Il profeta Sofonia invita Israele alla gioia: “Rallegrati Figlia di Sion, non temere… il Signore ha revocato la tua condanna”. (3,14-15).La creatura è chiamata ad asciugare le lacrime del volto, a riprendere vigore e coraggio, abbozzare un sorriso; Dio vuole esultare e gioire con noi, non possiamo negargli questo gaudio; Dio danza di gioia per l’uomo.
Non possiamo consentire a nessuno che la tristezza del mondo si impossessi del nostro animo costringendoci a vivere da persone spente e demotivate.
Il Vangelo offre le motivazioni di questa gioia che Giovanni Battista propone alle diverse categorie sociali, le folle, i pubblicani, i soldati.
L’eterna domanda posta a Giovanni: “che cosa dobbiamo fare?”, attraversa la pagina del Vangelo di Luca. Questo interrogativo interpella ancora oggi la coscienza di ogni uomo: “Cosa dobbiamo fare?”.

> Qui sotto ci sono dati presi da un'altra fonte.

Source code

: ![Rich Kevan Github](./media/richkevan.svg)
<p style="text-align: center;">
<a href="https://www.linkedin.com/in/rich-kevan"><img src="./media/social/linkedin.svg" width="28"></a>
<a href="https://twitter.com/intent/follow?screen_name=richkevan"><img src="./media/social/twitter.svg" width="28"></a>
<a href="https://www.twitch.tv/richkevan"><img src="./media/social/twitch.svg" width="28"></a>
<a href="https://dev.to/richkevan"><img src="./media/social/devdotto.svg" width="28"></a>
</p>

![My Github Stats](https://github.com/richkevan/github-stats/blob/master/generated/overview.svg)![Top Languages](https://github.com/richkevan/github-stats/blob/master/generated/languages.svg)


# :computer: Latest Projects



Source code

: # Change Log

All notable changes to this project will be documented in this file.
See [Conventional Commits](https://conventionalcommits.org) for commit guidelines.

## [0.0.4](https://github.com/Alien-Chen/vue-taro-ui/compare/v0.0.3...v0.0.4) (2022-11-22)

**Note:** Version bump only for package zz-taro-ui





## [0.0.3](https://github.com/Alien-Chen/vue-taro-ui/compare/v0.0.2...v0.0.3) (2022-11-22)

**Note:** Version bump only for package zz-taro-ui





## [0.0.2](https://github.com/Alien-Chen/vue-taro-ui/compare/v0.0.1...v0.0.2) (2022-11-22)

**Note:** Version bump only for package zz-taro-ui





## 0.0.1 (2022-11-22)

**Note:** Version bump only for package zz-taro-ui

Nella risposta del Battista c’è un programma di vita; il Profeta ci invita a sostituire la logica del potere e della sopraffazione con quella della solidarietà e della carità: dar da mangiare a chi non ne ha e di che vestirsi a chi ne è sprovveduto. In un mondo in cui la brutalità dei potenti era dilagante, il Battista invita alla mitezza, a non estorcere, ad accontentarsi di quello che abbiamo.
Le esortazioni di Giovanni sembrano perfettamente ritagliate sulla situazione sociale di oggi. E noi cosa dobbiamo fare per vivere bene questo anno di grazia che il Signore snoda sul nostro cammino? Occorre combattere e ribaltare ogni stortura e tornare al Vangelo. Occorre lasciarsi catturare dall’amore e dalla misericordia di Dio nell’adempimento delle opere di misericordia corporali e spirituali. Non per nulla il logo scelto per l’Anno Santo è un impegno a fare nostra la misericordia del buon samaritano.
Incamminiamoci, dunque, sulla strada di una conversione sincera e concreta e allora sì, la nostra gioia sarà piena e contagiosa.
In questo clima di festa vi annuncio che il prossimo 21 gennaio, in questa Basilica Cattedrale, presiederò il Rito di Consacrazione nell’Ordo Virginum,  in cui una nostra sorella di Castelbuono si impegnerà a vivere la Verginità per il Regno dei cieli, l’accompagniamo fin da subito con la nostra preghiera e vi invito a essere presenti per vivere un momento ecclesiale sotto l’azione dello Spirito con il ritorno all’attualità della forma di consacrazione femminile più antica della Chiesa.
Mi piace concludere con la preghiera del Vescovo Baldovino di Canterbury:
Togli via da me, o Signore, questo cuore di pietra. Strappami questo cuore raggrumato. Distruggi questo cuore non circonciso. Dammi un cuore nuovo, un cuore di carne, un cuore puro! Tu, purificatore di cuori e amante di cuori puri, prendi possesso del mio cuore, prendivi dimora. Abbraccialo e contentalo. Sii tu più alto di ogni mia sommità, più interiore della mia stessa intimità. Tu, esemplare di ogni bellezza e modello di ogni santità, scolpisci il mio cuore secondo la tua immagine; scolpiscilo col martello della tua misericordia, Dio del mio cuore e mia eredità, o Dio, mia eterna felicità. Amen (cfr. Sal 72,26).